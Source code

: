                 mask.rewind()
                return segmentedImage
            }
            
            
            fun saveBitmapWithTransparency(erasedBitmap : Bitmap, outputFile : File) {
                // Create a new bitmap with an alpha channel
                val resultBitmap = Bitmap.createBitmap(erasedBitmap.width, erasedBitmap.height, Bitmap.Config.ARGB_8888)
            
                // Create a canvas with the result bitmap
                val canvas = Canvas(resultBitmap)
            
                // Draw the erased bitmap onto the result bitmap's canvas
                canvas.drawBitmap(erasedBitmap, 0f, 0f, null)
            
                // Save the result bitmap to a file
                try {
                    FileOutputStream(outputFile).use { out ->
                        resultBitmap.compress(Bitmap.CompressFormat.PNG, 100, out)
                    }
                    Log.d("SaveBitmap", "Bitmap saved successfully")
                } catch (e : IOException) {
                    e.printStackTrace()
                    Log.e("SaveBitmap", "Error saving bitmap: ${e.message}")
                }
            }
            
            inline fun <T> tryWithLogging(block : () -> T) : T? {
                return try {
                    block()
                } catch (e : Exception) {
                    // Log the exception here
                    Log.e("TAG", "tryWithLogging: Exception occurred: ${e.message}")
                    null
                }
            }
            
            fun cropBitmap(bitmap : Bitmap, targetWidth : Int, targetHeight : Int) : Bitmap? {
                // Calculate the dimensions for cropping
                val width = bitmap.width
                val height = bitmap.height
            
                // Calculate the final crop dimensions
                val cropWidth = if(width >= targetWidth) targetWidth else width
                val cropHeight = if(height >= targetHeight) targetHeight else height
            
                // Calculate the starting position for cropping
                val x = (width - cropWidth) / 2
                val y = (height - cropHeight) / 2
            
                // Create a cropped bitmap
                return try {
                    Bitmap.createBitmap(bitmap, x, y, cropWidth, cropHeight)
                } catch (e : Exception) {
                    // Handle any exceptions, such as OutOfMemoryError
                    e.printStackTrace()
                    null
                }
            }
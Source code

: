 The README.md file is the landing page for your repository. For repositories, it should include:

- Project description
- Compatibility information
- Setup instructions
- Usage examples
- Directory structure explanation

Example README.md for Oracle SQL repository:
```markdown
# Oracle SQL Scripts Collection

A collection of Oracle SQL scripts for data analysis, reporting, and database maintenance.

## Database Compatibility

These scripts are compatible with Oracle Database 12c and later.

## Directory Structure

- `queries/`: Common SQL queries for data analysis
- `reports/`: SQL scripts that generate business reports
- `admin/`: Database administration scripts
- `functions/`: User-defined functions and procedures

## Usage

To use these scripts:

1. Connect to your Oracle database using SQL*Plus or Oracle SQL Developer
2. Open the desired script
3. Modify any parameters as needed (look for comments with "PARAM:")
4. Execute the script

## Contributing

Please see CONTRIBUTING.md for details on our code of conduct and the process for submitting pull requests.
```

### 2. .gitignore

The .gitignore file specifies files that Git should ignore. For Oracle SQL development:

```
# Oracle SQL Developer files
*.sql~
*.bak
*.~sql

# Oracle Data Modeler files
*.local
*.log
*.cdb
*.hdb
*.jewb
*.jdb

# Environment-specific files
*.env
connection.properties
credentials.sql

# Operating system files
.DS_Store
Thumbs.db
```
-.-.-
- _What to work on_
Your answer should consist of the lines of the listing that contain "cropWidth", copied as they stand.

- _Response box_
                val cropWidth = if(width >= targetWidth) targetWidth else width
                val x = (width - cropWidth) / 2
                    Bitmap.createBitmap(bitmap, x, y, cropWidth, cropHeight)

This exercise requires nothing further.